The godfathers of Houston's craft beer scene open a fitting new space.

By Timothy Malcolm July 25, 2018

Sit in the sun or shade at the new St. Arnold beer garden.

Sunday, 1 p.m. This is peak beer garden time, when strollers are unloaded from midsize SUV trunks, and when the gents in Polo shirts and ladies in sundresses opt for a beer to wind down before the week begins again.

The Saint Arnold Brewing Company beer garden had already looked lived-in on this day. The right crowds were hanging out, the kids were splashing at a beer kettle turned upside down and into a fountain, and the music played circa 2008 indie rock on repeat (the beer garden’s theme song is “1901” by Phoenix). It felt like this had been here for years.

Nope. It opened six days before, along with the new attached restaurant, signaling an expansion for Houston's first craft brewery, and the culmination of a lifelong goal for brewery co-founder and owner Brock Wagner.

“I always had a dream—in the 1990s it was a pipe dream—of having a beer garden,” says Wagner. “And when I decided to do it I really wanted to create a destination, something that would be architecturally interesting that you could experience in different ways.”

Care for a game of bocce?

Spaces include a cornhole area with multiple boards, three bocce courts filled with ground oyster shells brought in from Minnesota (Wagner was surprised he couldn’t get ground oyster shells locally), green spaces made for open play, and an impressive main beer garden underneath a specially constructed “dissolving metal building,” as Wagner calls it. Half of the beer garden is covered by the structure’s roof panels, while the other half is in open air. Ceiling fans hang from the panels, making the space cooler than expected.

“It’s 97 degrees or something, and there’s people sitting outside, some of them in long pants and dresses, and they’re saying ‘Yeah, this is surprisingly comfortable,’” says Wagner.

The main space also includes picnic tables, high-tops, and four-seaters centered around the beer kettle fountain. Small gardens add splashes of color and depth, while a few life-sized Connect Four boards provide nostalgia and a way to pass the time.

One of the chapels, painted by Jeff Szymanski.

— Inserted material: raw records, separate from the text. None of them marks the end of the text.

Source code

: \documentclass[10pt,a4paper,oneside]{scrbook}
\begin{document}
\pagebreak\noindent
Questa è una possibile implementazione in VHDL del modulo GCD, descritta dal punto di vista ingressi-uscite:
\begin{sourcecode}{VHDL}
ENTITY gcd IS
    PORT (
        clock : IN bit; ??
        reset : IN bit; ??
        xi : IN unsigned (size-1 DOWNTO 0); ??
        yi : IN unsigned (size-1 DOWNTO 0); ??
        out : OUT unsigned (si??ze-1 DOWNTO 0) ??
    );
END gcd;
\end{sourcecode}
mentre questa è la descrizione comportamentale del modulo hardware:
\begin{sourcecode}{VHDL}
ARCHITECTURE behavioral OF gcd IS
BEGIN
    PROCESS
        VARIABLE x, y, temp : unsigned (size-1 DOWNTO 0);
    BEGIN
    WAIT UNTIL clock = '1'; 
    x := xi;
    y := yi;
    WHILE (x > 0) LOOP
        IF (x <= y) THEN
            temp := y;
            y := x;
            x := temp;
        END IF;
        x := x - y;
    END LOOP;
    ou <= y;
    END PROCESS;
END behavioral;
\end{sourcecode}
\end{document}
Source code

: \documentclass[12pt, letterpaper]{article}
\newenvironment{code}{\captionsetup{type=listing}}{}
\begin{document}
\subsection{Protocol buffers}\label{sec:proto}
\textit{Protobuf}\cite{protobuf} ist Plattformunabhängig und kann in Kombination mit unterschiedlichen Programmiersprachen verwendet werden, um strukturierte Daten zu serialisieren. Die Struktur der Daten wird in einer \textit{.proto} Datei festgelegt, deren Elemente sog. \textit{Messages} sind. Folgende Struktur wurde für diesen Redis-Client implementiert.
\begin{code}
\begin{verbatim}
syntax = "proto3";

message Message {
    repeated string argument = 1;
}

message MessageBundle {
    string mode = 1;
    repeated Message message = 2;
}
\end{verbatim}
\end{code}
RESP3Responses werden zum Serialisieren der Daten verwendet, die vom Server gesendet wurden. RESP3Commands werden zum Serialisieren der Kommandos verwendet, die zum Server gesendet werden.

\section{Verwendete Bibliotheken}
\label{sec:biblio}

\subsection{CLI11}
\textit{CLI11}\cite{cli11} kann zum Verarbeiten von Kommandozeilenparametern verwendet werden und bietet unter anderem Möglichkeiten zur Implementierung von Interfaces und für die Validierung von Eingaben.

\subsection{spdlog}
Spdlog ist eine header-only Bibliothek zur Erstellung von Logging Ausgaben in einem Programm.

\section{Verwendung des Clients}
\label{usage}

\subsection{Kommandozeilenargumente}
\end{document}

From the beer garden patrons can access the restaurant, which echoes the beer hall concept with long tables and an anchoring tap wall. Eyes are likely to focus on the gorgeous multiple chapels, depicting religious scenes, skulls, and serpents—all painted by local artists.

The food menu is expanded, too, with Executive Chef Ryan Savoie’s menu focusing on beer-garden-friendly items like pizza and thick-cut fries that find the perfect balance between crunch and chew, but also savory sandwiches (curry chicken salad, for one) and deliriously flavorful wings. An order of six wings in the fire emoji sauce, furnace hot but infused with a tropical kick and topped with chili flakes, pairs well with just about any Saint Arnold beer.

The fire emoji wings might have you breathing out literal fire emojis. 

Wagner says he purposely refused to put salt and pepper shakers on the beer garden tables so patrons didn’t feel pressured to order food. He wants visitors to feel free to experience the space in any way they want—celebrations, random hang outs, day-drinking sessions, big dinners, or whatever. 

But still, order those fire emoji wings.